What I will say, though, is that the book asks some pretty interesting questions that I found it fun to think about even when I wasn’t reading it. The plot basically revolves around a sort of bioterrorism threat, except that the rationale behind the threat is eerily sane. Basically, a misguided evil genius thinks that the ongoing exponential population growth means that the planet is doomed, and his solution is to genetically engineer a virus that tackles the problem.
Of course, he’s also a bit of a Dante nut, which is where Inferno comes in. The good news is that Dante’s work is so iconic that it’s inspired rafts of art and literature and so there’s plenty of source material for him to tap into to create his scavenger hunt. And it also helps that Dante was a pretty interesting figure in his own right.
Then there are things that are pros and cons, such as the way that it feels as though you’re learning stuff while you’re reading this, which I’m all for. The problem is that Brown is sometimes heavy-handed with the exposition, and on top of that there are things that he presents as facts but which I already know are just urban legends. I only remember coming across two of them, and both of them were couched in language like “people say” or “according to legend”, but they still annoyed me and sort of broke my trust in the rest of what he said.
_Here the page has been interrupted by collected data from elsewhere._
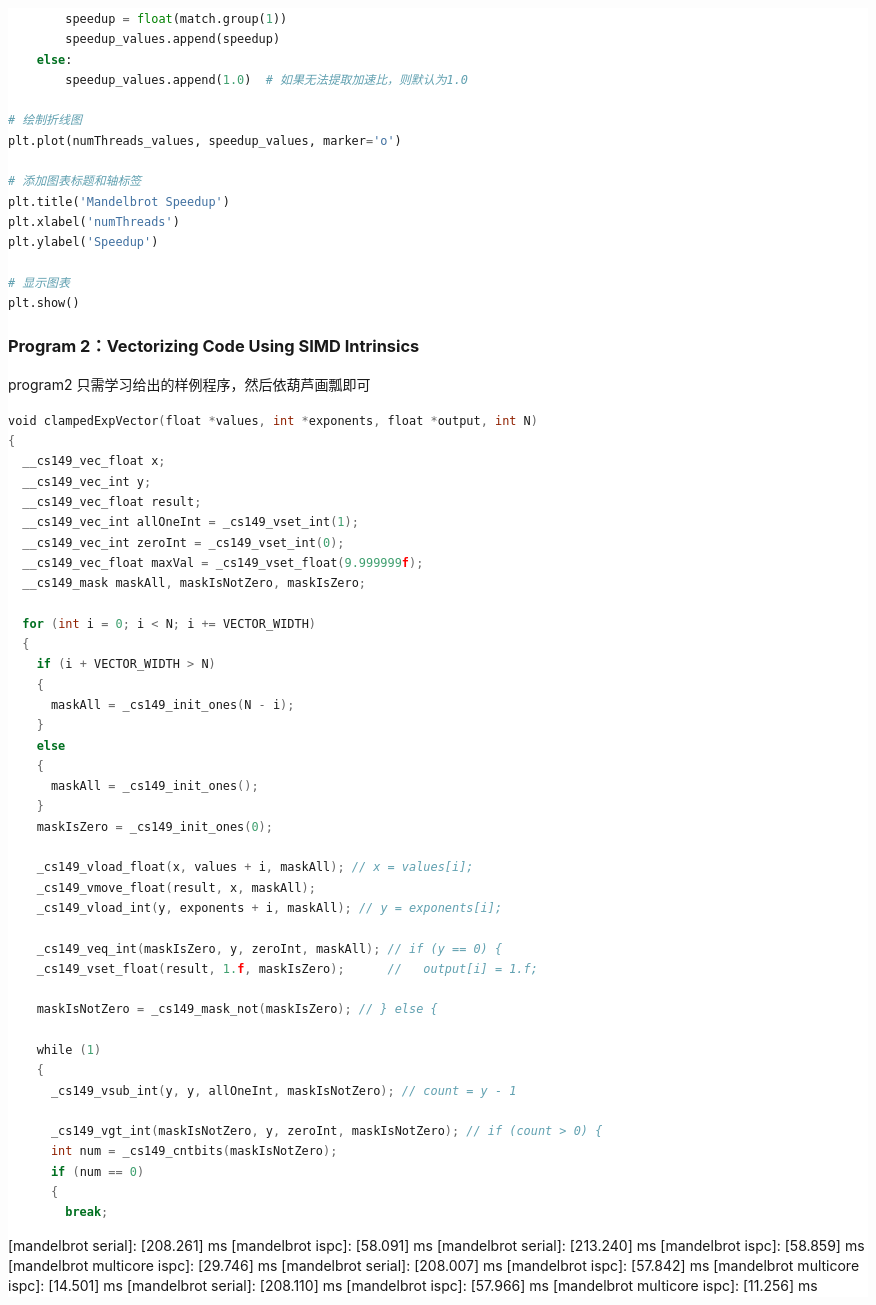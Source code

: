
```python
        speedup = float(match.group(1))
        speedup_values.append(speedup)
    else:
        speedup_values.append(1.0)  # 如果无法提取加速比，则默认为1.0

# 绘制折线图
plt.plot(numThreads_values, speedup_values, marker='o')

# 添加图表标题和轴标签
plt.title('Mandelbrot Speedup')
plt.xlabel('numThreads')
plt.ylabel('Speedup')

# 显示图表
plt.show()

```



### Program 2：Vectorizing Code Using SIMD Intrinsics

program2 只需学习给出的样例程序，然后依葫芦画瓢即可

```go
void clampedExpVector(float *values, int *exponents, float *output, int N)
{
  __cs149_vec_float x;
  __cs149_vec_int y;
  __cs149_vec_float result;
  __cs149_vec_int allOneInt = _cs149_vset_int(1);
  __cs149_vec_int zeroInt = _cs149_vset_int(0);
  __cs149_vec_float maxVal = _cs149_vset_float(9.999999f);
  __cs149_mask maskAll, maskIsNotZero, maskIsZero;

  for (int i = 0; i < N; i += VECTOR_WIDTH)
  {
    if (i + VECTOR_WIDTH > N)
    {
      maskAll = _cs149_init_ones(N - i);
    }
    else
    {
      maskAll = _cs149_init_ones();
    }
    maskIsZero = _cs149_init_ones(0);
    
    _cs149_vload_float(x, values + i, maskAll); // x = values[i];
    _cs149_vmove_float(result, x, maskAll);
    _cs149_vload_int(y, exponents + i, maskAll); // y = exponents[i];

    _cs149_veq_int(maskIsZero, y, zeroInt, maskAll); // if (y == 0) {
    _cs149_vset_float(result, 1.f, maskIsZero);      //   output[i] = 1.f;

    maskIsNotZero = _cs149_mask_not(maskIsZero); // } else {

    while (1)
    {
      _cs149_vsub_int(y, y, allOneInt, maskIsNotZero); // count = y - 1

      _cs149_vgt_int(maskIsNotZero, y, zeroInt, maskIsNotZero); // if (count > 0) {
      int num = _cs149_cntbits(maskIsNotZero);
      if (num == 0)
      {
        break;
```

[mandelbrot serial]:            [208.261] ms
[mandelbrot ispc]:              [58.091] ms
[mandelbrot serial]:            [213.240] ms
[mandelbrot ispc]:              [58.859] ms
[mandelbrot multicore ispc]:    [29.746] ms
[mandelbrot serial]:            [208.007] ms
[mandelbrot ispc]:              [57.842] ms
[mandelbrot multicore ispc]:    [14.501] ms
[mandelbrot serial]:            [208.110] ms
[mandelbrot ispc]:              [57.966] ms
[mandelbrot multicore ispc]:    [11.256] ms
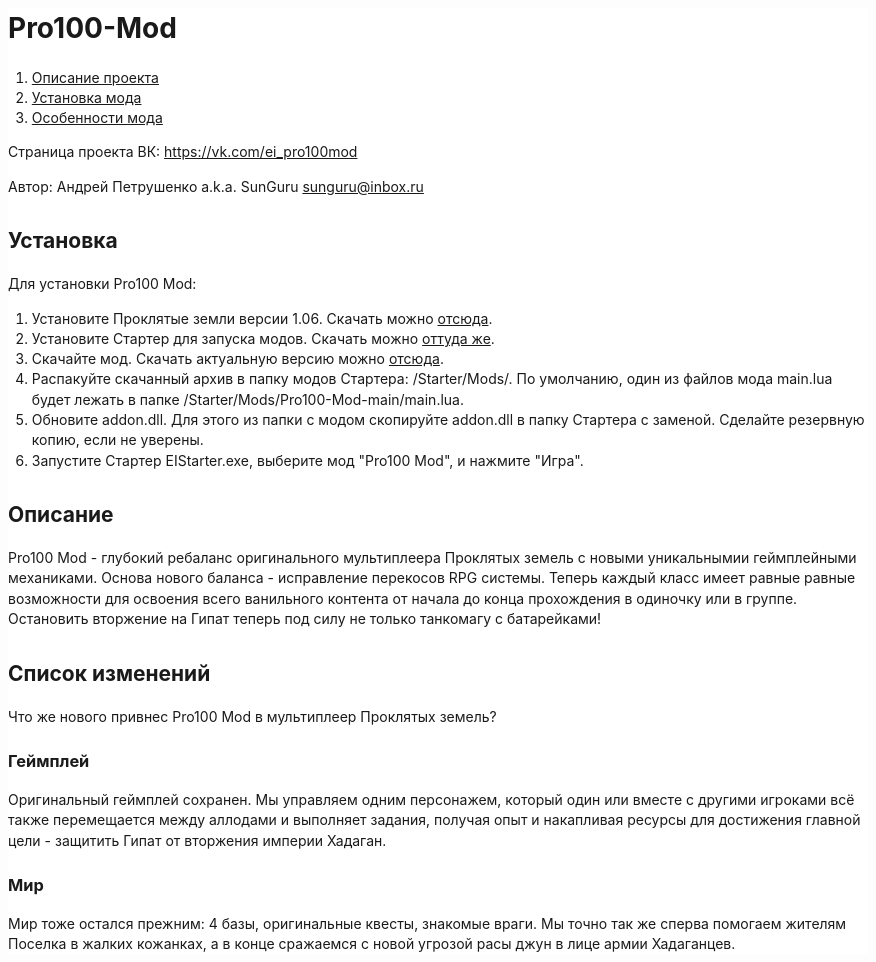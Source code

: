 # Pro100-Mod

1. [Описание проекта](https://github.com/SolarGuru/Pro100-Mod/wiki/%D0%93%D0%BB%D0%B0%D0%B2%D0%BD%D0%B0%D1%8F-%D1%81%D1%82%D1%80%D0%B0%D0%BD%D0%B8%D1%86%D0%B0#%D0%BE%D0%BF%D0%B8%D1%81%D0%B0%D0%BD%D0%B8%D0%B5-%D0%BF%D1%80%D0%BE%D0%B5%D0%BA%D1%82%D0%B0) 
2. [Установка мода](https://github.com/SolarGuru/Pro100-Mod/wiki/%D0%A3%D1%81%D1%82%D0%B0%D0%BD%D0%BE%D0%B2%D0%BA%D0%B0)
3. [Особенности мода](https://github.com/SolarGuru/Pro100-Mod/wiki/%D0%9E%D1%81%D0%BE%D0%B1%D0%B5%D0%BD%D0%BD%D0%BE%D1%81%D1%82%D0%B8-%D0%BC%D0%BE%D0%B4%D0%B0)

Страница проекта ВК:
https://vk.com/ei_pro100mod

Автор:
Андрей Петрушенко a.k.a. SunGuru
sunguru@inbox.ru

## Установка

Для установки Pro100 Mod:

1. Установите Проклятые земли версии 1.06. Скачать можно [отсюда](https://vk.com/page-99140_49483514).
2. Установите Стартер для запуска модов. Скачать можно [оттуда же](https://vk.com/page-99140_49483514).
3. Скачайте мод. Скачать актуальную версию можно [отсюда](https://github.com/SolarGuru/Pro100-Mod).
4. Распакуйте скачанный архив в папку модов Стартера: /Starter/Mods/. По умолчанию, один из файлов мода main.lua будет лежать в папке /Starter/Mods/Pro100-Mod-main/main.lua.
5. Обновите addon.dll. Для этого из папки с модом скопируйте addon.dll в папку Стартера с заменой. Сделайте резервную копию, если не уверены.
6. Запустите Стартер EIStarter.exe, выберите мод "Pro100 Mod", и нажмите "Игра".

## Описание

Pro100 Mod - глубокий ребаланс оригинального мультиплеера Проклятых земель с новыми уникальнымии геймплейными механиками. Основа нового баланса - исправление перекосов RPG системы. Теперь каждый класс имеет равные равные возможности для освоения всего ванильного контента от начала до конца прохождения в одиночку или в группе. Остановить вторжение на Гипат теперь под силу не только танкомагу с батарейками!

## Список изменений

Что же нового привнес Pro100 Mod в мультиплеер Проклятых земель?

### Геймплей
Оригинальный геймплей сохранен. Мы управляем одним персонажем, который один или вместе с другими игроками всё также перемещается между аллодами и выполняет задания, получая опыт и накапливая ресурсы для достижения главной цели - защитить Гипат от вторжения империи Хадаган.

### Мир
Мир тоже остался прежним: 4 базы, оригинальные квесты, знакомые враги. Мы точно так же сперва помогаем жителям Поселка в жалких кожанках, а в конце сражаемся с новой угрозой расы джун в лице армии Хадаганцев.
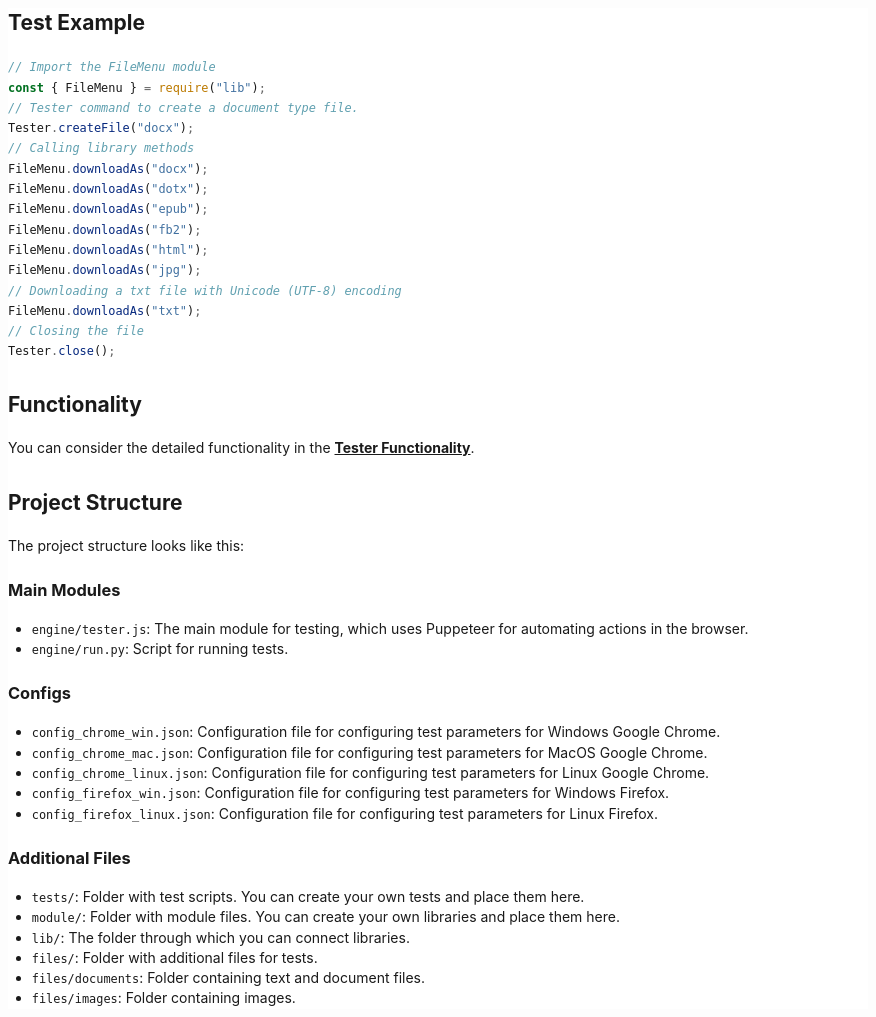 ## Test Example

```javascript
// Import the FileMenu module
const { FileMenu } = require("lib");
// Tester command to create a document type file.
Tester.createFile("docx");
// Calling library methods
FileMenu.downloadAs("docx");
FileMenu.downloadAs("dotx");
FileMenu.downloadAs("epub");
FileMenu.downloadAs("fb2");
FileMenu.downloadAs("html");
FileMenu.downloadAs("jpg");
// Downloading a txt file with Unicode (UTF-8) encoding
FileMenu.downloadAs("txt");
// Closing the file
Tester.close();
```

## Functionality

You can consider the detailed functionality in the [**Tester Functionality**](docs/FUNCTIONALITY.md).

## Project Structure

The project structure looks like this:

### Main Modules

-   `engine/tester.js`: The main module for testing, which uses Puppeteer for automating actions in the browser.
-   `engine/run.py`: Script for running tests.

### Configs

-   `config_chrome_win.json`: Configuration file for configuring test parameters for Windows Google Chrome.
-   `config_chrome_mac.json`: Configuration file for configuring test parameters for MacOS Google Chrome.
-   `config_chrome_linux.json`: Configuration file for configuring test parameters for Linux Google Chrome.
-   `config_firefox_win.json`: Configuration file for configuring test parameters for Windows Firefox.
-   `config_firefox_linux.json`: Configuration file for configuring test parameters for Linux Firefox.

### Additional Files

-   `tests/`: Folder with test scripts. You can create your own tests and place them here.
-   `module/`: Folder with module files. You can create your own libraries and place them here.
-   `lib/`: The folder through which you can connect libraries.
-   `files/`: Folder with additional files for tests.
-   `files/documents`: Folder containing text and document files.
-   `files/images`: Folder containing images.
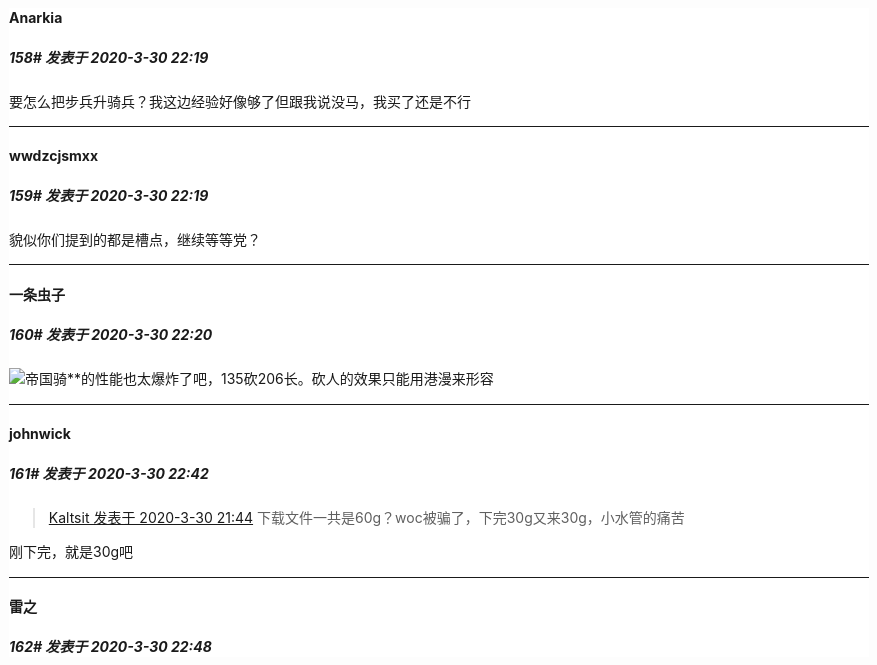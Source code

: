 ####  Anarkia  
##### 158#       发表于 2020-3-30 22:19




要怎么把步兵升骑兵？我这边经验好像够了但跟我说没马，我买了还是不行







-----

####  wwdzcjsmxx  
##### 159#       发表于 2020-3-30 22:19




貌似你们提到的都是槽点，继续等等党？







-----

####  一条虫子  
##### 160#       发表于 2020-3-30 22:20



<img src="https://static.saraba1st.com/image/smiley/face2017/091.png" referrerpolicy="no-referrer">帝国骑**的性能也太爆炸了吧，135砍206长。砍人的效果只能用港漫来形容







-----

####  johnwick  
##### 161#       发表于 2020-3-30 22:42



<blockquote><a href="httphttps://bbs.saraba1st.com/2b/forum.php?mod=redirect&amp;goto=findpost&amp;pid=46927631&amp;ptid=1914770" target="_blank">Kaltsit 发表于 2020-3-30 21:44</a>
 下载文件一共是60g？woc被骗了，下完30g又来30g，小水管的痛苦</blockquote>
刚下完，就是30g吧







-----

####  雷之  
##### 162#       发表于 2020-3-30 22:48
So that brings us on to the ultimate question of whether I’d recommend this one, and the best answer that I have is “I guess”. It was just okay, but if you’ve made it this far through the Dan Brown books then you might as well keep going. It’s not like there’s a dip in quality or anything, it’s just that after a while his work starts to feel formulaic. But that’s probably because it is, and there’s nothing wrong with that.
All in all then, I’m glad I finally got to this and that I’ve ticked it off, but I doubt I’ll ever re-read it.